L’attraction principale de Nîmes vient, bien évidemment, de ses splendides arènes.

Construites vers 90 après J.-C. sous le règne de l’Imperator Caesar Domitianus Augustus Germanicus, ces arènes étaient destinées à apaiser et à divertir les habitants de Nemausus (nom d’origine de Nîmes) qui venaient d’être colonisés. Les ludi (jeux du cirque) y étaient fréquents, comme en témoignent de nombreuses gravures de combats de gladiateurs, mais aussi de taureaux.

Après la fermeture des arènes en 404, les Wisigoths utilisèrent la construction dans le cadre de leurs plans de fortification, ajoutant probablement une tour de guet et quelques fosses autour (comme semblent l’indiquer les vestiges dans le sous-sol). Les arènes gagneront le surnom de ” château des chevaliers des arènes “, grâce à ses tours au sommet (comme celles que possèdent encore les arènes d’Arles).

Au début du Moyen Âge, les arènes servent de fortification de dernier recours, le castrum arenae. A l’intérieur de ce petit espace, deux petites églises, 220 maisons et un petit “château” ont été construits. Les gradins ont été en grande partie démolis pour faire de la place et les pierres ont été utilisées pour les constructions. Les arènes semblent bel et bien perdues…

Jusqu’au XVIe siècle, lorsque François 1er vient visiter la ville. Alarmé par l’état des arènes, il est le premier à ordonner l’évacuation du village qui s’y trouve. Une exigence… Qui n’aboutira à rien. Il faudra attendre 1786 pour que les maisons construites à l’intérieur et au contact des arènes soient enfin démolies. Les murs de fortification seront également enlevés en 1809, une fois le calme revenu à la suite de la Révolution française. En 1812, les arènes ont “presque” retrouvé toute leur gloire ancestrale.

Sous le règne de Napoléon III, l’architecte Henri Révoil se chargera de la réhabilitation et de la restauration des parties les plus abîmées des arènes. Les premières recherches archéologiques sont effectuées et aboutissent à la mise au jour de la “salle cruciforme” en 1865. D’abord considérées comme ayant été construites “par les premiers chrétiens pour cacher les cérémonies de leur culte naissant”, on découvrira plus tard qu’il s’agissait simplement des couloirs d’accès à l’arène proprement dite, dernier endroit où les gladiateurs pouvaient préparer leur esprit avant d’affronter le public… et leurs adversaires.

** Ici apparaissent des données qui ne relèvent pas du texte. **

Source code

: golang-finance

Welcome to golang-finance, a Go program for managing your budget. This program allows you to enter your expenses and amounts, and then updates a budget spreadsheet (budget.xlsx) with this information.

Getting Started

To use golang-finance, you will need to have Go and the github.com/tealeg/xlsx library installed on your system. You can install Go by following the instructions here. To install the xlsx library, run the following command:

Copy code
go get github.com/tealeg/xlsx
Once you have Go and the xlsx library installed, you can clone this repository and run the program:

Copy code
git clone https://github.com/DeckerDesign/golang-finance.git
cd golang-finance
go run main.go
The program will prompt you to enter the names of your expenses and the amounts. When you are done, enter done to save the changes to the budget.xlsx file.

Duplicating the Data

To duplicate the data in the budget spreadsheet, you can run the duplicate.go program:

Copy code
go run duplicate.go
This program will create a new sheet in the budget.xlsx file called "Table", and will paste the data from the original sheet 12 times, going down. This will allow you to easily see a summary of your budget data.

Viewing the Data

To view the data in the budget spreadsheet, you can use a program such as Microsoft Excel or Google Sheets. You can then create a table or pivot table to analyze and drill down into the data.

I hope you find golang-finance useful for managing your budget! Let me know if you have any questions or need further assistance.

Depuis 2009, les arènes font l’objet d’une restauration constante, ce qui a permis à quinze travées de retrouver leur éclat d’origine en 2022. Toujours en travaux à l’heure actuelle, ils devraient être terminés en 2034.

Mais l’intérieur des arènes n’est pas le seul à faire l’objet de travaux : en 2007, le parvis des arènes a également été entièrement réaménagé et une statue en bronze du matador Nimeño II y a été installée.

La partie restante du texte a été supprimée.